▶ _Description of the task_
Which lines in the data below contain the string "Validation"? Show each one.

-- Data follows --

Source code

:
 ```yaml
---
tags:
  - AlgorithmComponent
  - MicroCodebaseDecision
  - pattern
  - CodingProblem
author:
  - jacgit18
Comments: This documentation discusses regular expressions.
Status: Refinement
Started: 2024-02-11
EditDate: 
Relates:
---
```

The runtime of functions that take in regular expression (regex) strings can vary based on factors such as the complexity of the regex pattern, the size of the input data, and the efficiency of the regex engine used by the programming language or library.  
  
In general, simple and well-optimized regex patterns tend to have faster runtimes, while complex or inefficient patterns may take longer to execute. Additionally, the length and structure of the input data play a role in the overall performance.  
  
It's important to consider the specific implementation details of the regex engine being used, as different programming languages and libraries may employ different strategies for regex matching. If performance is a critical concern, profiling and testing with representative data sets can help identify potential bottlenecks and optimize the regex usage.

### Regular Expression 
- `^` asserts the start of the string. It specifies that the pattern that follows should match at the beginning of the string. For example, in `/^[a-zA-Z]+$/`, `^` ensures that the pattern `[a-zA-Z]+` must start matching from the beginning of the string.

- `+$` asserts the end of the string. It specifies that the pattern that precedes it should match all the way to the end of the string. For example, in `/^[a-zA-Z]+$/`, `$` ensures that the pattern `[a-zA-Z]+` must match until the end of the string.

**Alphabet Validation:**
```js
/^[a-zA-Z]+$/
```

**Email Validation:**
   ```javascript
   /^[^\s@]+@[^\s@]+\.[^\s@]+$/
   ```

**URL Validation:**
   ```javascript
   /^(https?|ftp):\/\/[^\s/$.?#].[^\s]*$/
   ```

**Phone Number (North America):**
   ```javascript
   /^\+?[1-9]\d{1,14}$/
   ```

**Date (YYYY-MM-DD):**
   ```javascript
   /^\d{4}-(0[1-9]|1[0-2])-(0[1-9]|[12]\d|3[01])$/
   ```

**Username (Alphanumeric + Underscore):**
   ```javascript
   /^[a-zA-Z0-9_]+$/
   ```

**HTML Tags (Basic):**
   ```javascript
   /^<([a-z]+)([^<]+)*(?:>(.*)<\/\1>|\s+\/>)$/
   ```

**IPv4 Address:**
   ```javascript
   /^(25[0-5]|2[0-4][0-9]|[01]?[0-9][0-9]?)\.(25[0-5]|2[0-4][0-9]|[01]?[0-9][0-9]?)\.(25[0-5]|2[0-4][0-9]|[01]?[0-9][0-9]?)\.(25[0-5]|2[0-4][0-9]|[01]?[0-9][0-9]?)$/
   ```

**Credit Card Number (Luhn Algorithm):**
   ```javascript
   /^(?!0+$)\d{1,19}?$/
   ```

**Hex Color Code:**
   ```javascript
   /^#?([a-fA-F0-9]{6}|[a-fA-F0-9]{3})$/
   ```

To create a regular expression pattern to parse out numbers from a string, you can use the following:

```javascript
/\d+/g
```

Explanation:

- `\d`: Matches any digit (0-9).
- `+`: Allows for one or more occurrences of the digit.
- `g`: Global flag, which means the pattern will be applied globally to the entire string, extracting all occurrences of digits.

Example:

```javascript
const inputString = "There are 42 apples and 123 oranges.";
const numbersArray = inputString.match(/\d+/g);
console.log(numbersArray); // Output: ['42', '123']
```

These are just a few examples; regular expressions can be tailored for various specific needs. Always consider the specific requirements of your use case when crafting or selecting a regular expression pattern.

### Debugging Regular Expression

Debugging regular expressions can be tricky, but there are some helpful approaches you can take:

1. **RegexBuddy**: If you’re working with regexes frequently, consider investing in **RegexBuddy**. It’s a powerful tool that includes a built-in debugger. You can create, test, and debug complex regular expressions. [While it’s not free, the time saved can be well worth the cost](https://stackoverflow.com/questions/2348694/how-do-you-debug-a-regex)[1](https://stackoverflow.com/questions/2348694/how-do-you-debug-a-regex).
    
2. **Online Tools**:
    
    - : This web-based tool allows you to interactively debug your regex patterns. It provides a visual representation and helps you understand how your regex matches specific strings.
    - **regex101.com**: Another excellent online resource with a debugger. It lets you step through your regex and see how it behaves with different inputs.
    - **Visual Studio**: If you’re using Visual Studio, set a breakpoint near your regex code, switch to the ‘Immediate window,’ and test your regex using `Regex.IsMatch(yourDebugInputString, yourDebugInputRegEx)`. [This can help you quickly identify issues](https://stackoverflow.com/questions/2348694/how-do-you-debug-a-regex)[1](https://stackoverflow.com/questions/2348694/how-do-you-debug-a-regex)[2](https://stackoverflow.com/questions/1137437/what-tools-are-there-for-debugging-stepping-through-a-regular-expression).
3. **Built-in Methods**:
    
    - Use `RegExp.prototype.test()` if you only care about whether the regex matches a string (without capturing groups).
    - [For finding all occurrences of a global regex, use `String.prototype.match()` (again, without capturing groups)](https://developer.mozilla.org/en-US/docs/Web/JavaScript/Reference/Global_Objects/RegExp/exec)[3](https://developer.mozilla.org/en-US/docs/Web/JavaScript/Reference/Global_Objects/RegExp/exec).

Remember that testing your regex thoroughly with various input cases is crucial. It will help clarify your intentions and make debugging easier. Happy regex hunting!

-- Data concluded --

▶ _Answer_
**Alphabet Validation:**
**Email Validation:**
**URL Validation:**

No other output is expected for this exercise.